▶ _Saved data entries_:
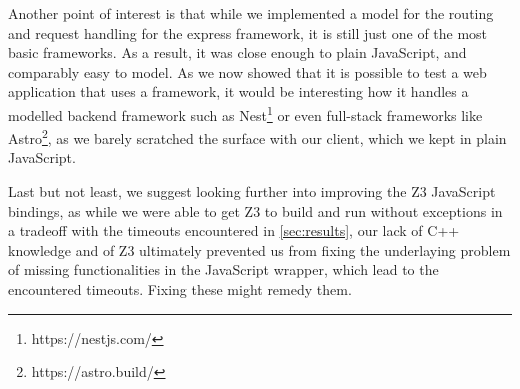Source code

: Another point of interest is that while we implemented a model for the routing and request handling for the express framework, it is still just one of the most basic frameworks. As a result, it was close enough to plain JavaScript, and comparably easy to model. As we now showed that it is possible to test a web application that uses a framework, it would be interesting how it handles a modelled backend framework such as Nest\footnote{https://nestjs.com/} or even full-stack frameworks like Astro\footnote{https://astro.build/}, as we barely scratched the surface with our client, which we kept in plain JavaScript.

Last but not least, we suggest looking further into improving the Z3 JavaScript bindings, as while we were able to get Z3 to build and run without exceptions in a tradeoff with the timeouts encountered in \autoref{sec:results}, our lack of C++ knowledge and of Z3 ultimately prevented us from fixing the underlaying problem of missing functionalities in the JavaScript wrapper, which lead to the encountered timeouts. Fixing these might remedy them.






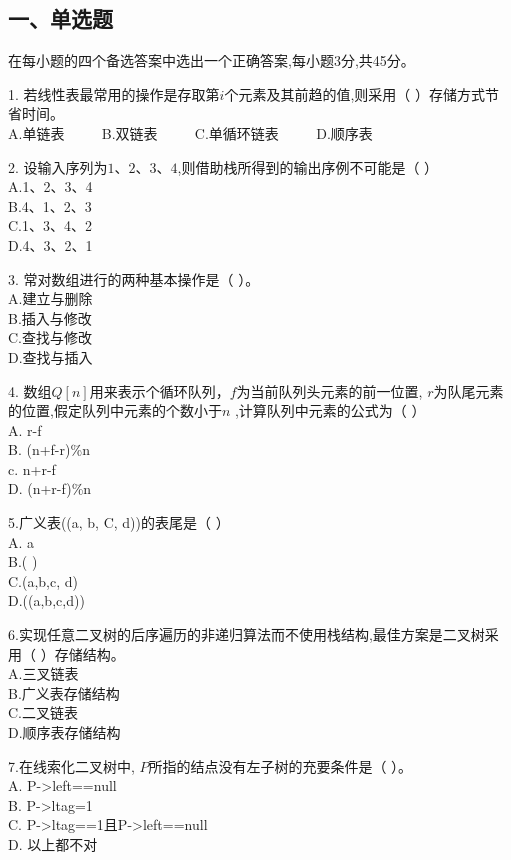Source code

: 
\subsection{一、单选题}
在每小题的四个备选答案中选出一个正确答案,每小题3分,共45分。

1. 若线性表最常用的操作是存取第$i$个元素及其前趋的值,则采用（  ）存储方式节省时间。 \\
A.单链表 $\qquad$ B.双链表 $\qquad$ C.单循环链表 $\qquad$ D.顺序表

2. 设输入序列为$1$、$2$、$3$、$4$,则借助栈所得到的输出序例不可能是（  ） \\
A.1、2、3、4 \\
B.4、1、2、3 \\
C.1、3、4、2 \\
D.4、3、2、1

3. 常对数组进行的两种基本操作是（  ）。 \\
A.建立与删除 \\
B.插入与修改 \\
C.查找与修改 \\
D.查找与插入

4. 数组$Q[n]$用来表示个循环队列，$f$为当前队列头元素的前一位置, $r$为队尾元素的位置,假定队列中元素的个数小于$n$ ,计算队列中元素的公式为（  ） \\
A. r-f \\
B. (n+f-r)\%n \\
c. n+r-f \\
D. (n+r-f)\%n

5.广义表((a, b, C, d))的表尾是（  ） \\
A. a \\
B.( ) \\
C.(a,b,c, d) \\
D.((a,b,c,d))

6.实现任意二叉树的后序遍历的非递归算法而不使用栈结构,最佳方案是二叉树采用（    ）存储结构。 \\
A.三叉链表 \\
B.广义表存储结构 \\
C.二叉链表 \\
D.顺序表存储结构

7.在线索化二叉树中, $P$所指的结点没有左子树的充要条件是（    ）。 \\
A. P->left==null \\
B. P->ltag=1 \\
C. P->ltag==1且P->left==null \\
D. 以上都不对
* * *
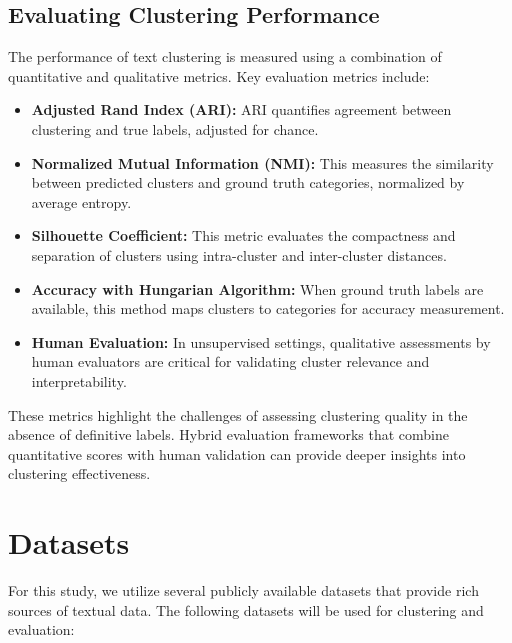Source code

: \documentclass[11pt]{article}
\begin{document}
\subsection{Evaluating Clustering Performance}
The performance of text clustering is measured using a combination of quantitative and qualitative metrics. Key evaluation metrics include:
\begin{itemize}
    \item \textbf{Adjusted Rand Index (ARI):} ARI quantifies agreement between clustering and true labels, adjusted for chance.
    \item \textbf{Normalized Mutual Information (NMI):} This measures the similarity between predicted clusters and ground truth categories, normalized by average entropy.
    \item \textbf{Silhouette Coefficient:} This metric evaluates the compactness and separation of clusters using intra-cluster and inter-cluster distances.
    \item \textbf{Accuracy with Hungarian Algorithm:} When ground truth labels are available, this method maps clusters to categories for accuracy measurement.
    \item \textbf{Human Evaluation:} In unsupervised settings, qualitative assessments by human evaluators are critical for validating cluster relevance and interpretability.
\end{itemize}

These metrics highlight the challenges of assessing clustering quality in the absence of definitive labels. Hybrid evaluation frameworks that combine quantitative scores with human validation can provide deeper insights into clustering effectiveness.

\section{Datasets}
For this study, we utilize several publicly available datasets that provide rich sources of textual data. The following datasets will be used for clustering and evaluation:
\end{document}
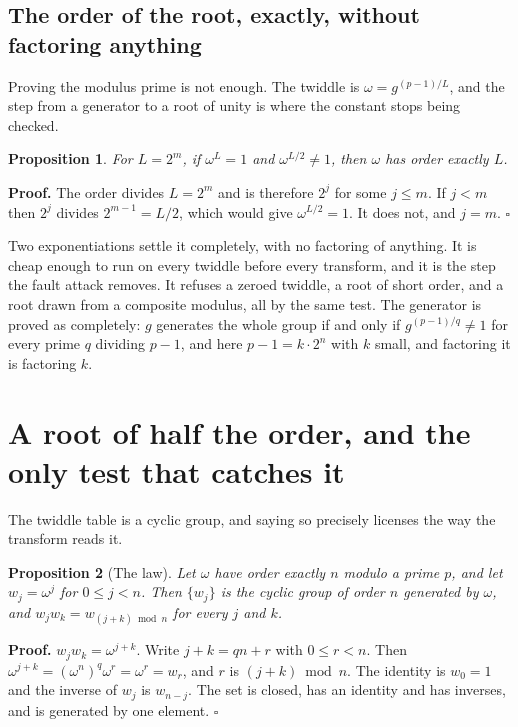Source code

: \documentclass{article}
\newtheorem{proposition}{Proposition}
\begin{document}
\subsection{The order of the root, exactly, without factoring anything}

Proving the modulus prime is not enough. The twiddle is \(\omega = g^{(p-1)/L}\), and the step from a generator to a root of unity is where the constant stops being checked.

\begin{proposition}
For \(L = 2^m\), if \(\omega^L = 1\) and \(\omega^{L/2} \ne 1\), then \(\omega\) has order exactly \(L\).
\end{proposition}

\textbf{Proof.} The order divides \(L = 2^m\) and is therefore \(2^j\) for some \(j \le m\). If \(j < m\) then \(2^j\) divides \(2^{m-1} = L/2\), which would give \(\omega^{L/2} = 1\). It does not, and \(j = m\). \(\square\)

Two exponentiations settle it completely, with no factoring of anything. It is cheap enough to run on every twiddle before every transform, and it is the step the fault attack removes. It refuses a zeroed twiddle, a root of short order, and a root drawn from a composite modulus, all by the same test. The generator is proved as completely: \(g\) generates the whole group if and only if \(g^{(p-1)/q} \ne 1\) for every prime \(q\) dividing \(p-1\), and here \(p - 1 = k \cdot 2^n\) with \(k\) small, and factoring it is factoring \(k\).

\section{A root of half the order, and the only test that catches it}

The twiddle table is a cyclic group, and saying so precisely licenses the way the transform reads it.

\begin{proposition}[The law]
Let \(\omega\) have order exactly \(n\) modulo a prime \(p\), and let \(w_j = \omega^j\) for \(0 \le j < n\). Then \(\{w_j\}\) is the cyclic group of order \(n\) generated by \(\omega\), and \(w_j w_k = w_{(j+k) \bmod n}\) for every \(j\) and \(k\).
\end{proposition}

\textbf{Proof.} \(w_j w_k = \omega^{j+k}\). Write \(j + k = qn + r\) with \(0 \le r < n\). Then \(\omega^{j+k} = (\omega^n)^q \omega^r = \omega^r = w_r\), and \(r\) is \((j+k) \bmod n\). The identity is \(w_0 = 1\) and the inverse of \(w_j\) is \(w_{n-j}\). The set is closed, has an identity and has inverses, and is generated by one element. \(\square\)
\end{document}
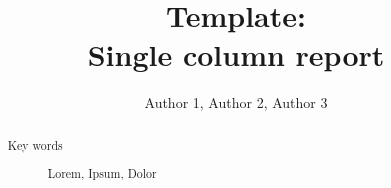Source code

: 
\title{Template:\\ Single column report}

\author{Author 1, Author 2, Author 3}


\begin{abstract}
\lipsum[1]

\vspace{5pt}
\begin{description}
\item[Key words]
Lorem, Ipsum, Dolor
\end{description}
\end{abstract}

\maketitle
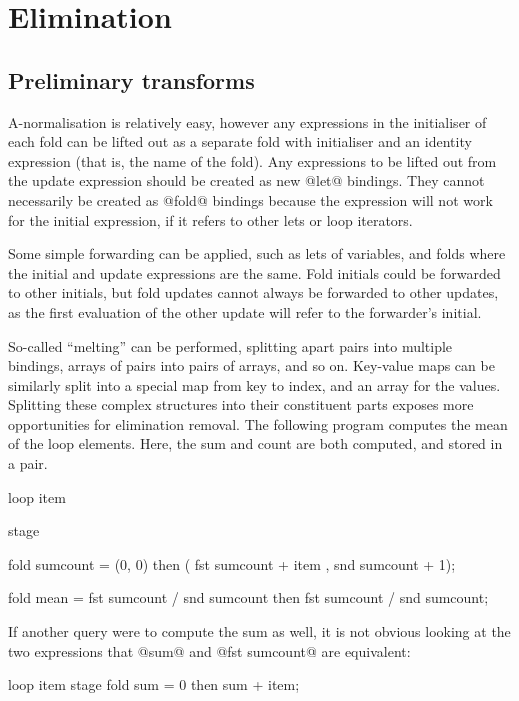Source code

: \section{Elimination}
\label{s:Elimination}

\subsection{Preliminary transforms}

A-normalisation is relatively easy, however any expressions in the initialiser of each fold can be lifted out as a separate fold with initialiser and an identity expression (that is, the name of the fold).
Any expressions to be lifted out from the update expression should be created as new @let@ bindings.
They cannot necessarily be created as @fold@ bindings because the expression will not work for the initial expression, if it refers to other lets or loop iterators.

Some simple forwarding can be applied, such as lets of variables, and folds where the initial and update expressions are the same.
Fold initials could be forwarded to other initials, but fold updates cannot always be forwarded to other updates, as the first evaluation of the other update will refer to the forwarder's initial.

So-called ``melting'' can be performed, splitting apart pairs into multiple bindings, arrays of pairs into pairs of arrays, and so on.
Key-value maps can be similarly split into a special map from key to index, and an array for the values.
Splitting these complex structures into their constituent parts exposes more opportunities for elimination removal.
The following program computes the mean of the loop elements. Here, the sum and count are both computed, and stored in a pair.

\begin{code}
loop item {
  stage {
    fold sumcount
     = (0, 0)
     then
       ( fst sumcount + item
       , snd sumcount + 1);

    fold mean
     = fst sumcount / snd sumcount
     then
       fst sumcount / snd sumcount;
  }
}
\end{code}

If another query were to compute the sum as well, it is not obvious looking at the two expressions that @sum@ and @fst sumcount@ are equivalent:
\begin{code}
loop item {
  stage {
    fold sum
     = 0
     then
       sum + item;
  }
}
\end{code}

▶ _Goal of the exercise_:
From the records above, pull every line that carries the word "between".

▶ _Final answer_:
    \item \textbf{Adjusted Rand Index (ARI):} ARI quantifies agreement between clustering and true labels, adjusted for chance.
    \item \textbf{Normalized Mutual Information (NMI):} This measures the similarity between predicted clusters and ground truth categories, normalized by average entropy.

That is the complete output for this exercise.